The data:
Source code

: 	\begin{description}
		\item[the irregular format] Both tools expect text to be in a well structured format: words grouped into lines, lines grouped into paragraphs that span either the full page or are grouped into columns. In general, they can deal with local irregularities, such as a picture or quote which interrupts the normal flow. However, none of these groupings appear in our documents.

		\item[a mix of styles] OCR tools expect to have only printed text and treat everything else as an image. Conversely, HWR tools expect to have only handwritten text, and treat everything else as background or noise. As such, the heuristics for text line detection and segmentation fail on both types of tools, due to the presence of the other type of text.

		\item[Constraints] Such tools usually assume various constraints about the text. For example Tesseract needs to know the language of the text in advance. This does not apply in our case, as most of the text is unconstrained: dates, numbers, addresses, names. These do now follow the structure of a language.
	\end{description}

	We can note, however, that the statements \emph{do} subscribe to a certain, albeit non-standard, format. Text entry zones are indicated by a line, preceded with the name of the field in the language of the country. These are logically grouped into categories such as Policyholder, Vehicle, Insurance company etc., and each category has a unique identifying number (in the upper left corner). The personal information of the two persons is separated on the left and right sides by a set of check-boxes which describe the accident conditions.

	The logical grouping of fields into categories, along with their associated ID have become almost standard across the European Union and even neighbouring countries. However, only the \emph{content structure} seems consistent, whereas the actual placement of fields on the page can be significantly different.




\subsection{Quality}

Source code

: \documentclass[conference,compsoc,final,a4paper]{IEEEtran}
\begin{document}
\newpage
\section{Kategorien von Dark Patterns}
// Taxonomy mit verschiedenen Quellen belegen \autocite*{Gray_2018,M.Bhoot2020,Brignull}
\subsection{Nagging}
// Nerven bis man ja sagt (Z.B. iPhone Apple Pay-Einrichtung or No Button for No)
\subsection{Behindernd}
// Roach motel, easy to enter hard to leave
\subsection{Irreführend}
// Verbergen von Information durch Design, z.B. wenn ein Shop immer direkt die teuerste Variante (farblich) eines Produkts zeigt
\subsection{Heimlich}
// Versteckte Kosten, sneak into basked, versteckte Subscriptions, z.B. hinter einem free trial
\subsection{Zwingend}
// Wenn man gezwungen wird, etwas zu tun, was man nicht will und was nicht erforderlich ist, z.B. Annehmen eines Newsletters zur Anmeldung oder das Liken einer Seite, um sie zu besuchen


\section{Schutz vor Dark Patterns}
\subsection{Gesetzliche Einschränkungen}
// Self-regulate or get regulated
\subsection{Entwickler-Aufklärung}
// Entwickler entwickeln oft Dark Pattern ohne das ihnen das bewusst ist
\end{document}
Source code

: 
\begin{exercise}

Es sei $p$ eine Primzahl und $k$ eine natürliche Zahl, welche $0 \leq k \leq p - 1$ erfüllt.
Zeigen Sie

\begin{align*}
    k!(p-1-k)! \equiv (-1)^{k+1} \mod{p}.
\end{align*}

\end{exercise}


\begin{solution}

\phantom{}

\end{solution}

Task details: Copy every line of the data above in which the string "subsection" appears.

Answer box:
\subsection{Quality}
\subsection{Nagging}
\subsection{Behindernd}
\subsection{Irreführend}
\subsection{Heimlich}
\subsection{Zwingend}
\subsection{Gesetzliche Einschränkungen}
\subsection{Entwickler-Aufklärung}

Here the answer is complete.